### Brief:
Using the data below, copy each line that includes the word "pitfalls".

Excerpted records: Begin

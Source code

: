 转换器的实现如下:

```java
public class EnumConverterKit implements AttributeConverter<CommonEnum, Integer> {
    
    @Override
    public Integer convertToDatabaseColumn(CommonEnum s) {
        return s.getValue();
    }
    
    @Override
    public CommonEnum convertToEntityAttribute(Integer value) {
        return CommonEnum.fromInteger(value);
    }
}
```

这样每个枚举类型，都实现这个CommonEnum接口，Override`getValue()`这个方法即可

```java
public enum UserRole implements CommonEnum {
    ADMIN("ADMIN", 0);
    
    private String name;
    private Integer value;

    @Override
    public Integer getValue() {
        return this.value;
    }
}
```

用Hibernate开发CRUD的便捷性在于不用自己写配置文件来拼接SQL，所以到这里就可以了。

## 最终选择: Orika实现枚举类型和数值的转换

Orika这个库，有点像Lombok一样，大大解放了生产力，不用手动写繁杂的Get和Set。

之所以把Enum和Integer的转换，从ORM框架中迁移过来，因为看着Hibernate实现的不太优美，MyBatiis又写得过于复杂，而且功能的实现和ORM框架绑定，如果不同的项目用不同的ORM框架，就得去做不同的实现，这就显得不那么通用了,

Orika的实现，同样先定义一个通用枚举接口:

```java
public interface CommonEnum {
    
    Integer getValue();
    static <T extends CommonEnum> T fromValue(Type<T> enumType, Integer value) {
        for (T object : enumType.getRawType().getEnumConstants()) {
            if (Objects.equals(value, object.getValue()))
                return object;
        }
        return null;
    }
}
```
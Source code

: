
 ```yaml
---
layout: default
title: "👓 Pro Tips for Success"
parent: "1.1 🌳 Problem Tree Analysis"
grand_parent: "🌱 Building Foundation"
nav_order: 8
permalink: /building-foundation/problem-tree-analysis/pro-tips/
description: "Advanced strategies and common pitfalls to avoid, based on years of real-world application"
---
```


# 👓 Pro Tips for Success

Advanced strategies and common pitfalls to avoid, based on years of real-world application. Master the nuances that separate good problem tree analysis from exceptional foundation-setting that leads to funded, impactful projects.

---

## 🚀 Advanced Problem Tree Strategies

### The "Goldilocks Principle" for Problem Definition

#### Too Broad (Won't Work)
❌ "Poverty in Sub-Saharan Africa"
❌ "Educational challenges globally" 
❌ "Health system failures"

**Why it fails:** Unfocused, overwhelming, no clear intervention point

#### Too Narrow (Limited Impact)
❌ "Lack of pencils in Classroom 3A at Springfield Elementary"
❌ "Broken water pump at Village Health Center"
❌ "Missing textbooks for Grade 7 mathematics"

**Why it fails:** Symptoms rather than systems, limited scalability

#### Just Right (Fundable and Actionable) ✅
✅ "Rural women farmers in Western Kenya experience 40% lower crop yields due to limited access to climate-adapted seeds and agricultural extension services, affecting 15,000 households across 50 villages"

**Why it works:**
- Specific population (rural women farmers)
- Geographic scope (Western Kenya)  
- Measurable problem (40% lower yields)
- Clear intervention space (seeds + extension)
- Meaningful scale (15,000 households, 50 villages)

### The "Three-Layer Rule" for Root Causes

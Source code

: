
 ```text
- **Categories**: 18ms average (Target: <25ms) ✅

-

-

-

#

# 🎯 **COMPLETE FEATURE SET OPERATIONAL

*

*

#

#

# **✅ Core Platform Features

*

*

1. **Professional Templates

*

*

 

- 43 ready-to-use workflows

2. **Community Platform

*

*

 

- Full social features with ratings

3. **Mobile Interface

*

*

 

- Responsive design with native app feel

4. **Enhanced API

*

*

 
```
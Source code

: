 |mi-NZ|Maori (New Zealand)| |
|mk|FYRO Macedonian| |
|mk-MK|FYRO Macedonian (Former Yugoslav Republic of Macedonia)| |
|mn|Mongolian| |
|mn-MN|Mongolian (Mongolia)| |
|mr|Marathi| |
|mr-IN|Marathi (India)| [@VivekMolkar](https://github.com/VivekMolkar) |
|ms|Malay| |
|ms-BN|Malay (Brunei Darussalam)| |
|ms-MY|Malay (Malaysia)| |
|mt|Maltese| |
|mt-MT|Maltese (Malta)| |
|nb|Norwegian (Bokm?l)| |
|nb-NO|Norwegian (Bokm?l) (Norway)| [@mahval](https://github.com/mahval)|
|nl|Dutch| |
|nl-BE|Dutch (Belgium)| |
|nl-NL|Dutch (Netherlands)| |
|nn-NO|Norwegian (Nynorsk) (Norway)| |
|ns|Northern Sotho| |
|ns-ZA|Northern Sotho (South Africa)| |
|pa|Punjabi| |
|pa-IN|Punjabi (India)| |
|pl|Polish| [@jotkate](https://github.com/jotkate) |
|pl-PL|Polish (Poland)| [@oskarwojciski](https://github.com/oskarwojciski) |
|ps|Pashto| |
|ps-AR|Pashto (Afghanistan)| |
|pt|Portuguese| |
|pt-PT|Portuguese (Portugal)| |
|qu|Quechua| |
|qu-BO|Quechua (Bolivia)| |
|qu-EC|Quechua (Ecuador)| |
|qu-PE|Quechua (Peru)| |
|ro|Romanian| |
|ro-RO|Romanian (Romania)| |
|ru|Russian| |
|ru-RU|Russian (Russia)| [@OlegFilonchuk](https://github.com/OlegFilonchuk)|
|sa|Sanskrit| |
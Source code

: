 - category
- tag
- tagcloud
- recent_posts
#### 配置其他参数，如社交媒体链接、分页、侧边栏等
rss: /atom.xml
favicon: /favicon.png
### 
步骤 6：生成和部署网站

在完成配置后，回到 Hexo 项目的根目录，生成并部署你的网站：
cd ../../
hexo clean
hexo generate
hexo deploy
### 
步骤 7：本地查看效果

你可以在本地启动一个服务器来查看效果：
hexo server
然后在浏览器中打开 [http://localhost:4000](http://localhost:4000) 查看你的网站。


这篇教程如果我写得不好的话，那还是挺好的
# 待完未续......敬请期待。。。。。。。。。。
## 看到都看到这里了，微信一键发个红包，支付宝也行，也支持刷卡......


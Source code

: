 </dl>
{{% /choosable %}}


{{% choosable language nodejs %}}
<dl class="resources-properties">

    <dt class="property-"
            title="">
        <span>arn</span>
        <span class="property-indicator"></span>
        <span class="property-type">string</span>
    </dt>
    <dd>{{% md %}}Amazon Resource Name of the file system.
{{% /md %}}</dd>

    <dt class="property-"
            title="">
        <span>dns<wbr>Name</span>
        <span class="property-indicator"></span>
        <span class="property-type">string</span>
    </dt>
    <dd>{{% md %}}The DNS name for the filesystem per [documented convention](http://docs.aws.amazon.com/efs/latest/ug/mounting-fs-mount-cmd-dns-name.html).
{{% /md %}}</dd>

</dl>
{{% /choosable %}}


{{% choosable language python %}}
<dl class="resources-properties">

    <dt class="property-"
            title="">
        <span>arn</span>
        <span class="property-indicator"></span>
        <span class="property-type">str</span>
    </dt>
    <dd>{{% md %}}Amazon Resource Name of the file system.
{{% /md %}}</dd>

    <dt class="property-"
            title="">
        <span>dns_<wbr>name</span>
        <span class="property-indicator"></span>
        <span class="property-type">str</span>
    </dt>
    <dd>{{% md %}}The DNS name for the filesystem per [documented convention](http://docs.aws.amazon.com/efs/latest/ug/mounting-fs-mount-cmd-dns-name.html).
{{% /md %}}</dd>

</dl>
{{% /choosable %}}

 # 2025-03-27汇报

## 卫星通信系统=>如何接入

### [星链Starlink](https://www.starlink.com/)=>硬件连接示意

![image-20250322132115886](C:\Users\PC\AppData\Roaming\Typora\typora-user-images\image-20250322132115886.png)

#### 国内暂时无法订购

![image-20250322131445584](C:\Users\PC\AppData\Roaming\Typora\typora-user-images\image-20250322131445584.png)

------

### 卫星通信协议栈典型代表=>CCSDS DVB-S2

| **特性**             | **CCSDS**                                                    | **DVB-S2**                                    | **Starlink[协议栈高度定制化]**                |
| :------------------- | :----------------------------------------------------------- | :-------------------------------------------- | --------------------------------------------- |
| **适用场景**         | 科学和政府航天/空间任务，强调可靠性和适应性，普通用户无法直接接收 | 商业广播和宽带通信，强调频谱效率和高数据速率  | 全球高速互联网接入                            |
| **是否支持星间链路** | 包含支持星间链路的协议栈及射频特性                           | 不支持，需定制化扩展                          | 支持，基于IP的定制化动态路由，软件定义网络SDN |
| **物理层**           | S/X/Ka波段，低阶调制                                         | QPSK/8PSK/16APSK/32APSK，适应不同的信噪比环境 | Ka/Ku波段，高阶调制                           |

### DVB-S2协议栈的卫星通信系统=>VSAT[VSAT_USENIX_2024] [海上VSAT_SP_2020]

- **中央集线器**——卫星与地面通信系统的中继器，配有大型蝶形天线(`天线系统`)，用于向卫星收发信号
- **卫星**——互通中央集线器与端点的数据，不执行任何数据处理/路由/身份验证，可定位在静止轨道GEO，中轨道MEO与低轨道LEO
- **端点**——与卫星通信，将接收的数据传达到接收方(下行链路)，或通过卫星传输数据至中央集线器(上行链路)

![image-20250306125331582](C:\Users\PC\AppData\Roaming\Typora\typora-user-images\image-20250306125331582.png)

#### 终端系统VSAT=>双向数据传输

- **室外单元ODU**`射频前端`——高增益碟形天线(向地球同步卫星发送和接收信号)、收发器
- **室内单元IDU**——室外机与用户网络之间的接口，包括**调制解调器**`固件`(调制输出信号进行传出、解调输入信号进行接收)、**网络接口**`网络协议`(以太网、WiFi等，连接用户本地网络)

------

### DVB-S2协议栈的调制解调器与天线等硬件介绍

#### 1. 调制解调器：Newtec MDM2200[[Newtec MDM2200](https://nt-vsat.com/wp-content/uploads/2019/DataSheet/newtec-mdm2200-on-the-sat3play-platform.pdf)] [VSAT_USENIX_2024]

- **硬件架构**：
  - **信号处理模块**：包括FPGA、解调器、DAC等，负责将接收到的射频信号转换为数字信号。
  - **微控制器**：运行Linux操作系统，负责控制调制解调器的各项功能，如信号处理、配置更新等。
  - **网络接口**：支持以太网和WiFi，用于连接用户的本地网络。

Excerpted records: End

### Task answer:
description: "Advanced strategies and common pitfalls to avoid, based on years of real-world application"
Advanced strategies and common pitfalls to avoid, based on years of real-world application. Master the nuances that separate good problem tree analysis from exceptional foundation-setting that leads to funded, impactful projects.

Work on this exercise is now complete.